**WORK TASK**
Where the word "from" occurs in a line of the listing, please copy the line.

· · ·

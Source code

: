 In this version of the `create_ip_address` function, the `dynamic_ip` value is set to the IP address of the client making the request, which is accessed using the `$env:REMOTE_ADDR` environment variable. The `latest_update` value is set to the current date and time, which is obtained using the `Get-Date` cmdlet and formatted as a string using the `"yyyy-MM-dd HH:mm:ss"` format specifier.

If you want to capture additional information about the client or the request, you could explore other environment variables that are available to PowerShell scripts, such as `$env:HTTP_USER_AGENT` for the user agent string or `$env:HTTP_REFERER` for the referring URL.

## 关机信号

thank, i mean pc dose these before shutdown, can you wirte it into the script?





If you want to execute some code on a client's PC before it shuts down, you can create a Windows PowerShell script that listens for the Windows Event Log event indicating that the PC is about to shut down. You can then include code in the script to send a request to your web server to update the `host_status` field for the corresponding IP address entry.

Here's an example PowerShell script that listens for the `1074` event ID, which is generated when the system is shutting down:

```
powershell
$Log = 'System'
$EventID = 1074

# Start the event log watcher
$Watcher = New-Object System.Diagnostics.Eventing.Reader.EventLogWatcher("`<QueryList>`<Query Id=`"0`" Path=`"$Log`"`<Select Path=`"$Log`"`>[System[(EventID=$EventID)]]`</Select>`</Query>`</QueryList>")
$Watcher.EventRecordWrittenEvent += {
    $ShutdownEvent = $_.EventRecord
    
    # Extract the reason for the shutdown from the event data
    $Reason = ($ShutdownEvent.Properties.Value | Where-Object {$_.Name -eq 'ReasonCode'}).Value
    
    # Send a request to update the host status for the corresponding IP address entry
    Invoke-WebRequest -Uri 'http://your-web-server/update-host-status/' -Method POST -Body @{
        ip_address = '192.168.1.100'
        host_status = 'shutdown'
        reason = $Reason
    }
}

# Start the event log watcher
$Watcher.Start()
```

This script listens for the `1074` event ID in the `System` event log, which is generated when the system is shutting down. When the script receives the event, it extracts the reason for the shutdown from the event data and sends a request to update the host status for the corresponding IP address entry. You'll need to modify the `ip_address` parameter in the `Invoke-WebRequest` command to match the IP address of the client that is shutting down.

· · ·

**TASK SOLUTION**
    # Extract the reason for the shutdown from the event data
This script listens for the `1074` event ID in the `System` event log, which is generated when the system is shutting down. When the script receives the event, it extracts the reason for the shutdown from the event data and sends a request to update the host status for the corresponding IP address entry. You'll need to modify the `ip_address` parameter in the `Invoke-WebRequest` command to match the IP address of the client that is shutting down.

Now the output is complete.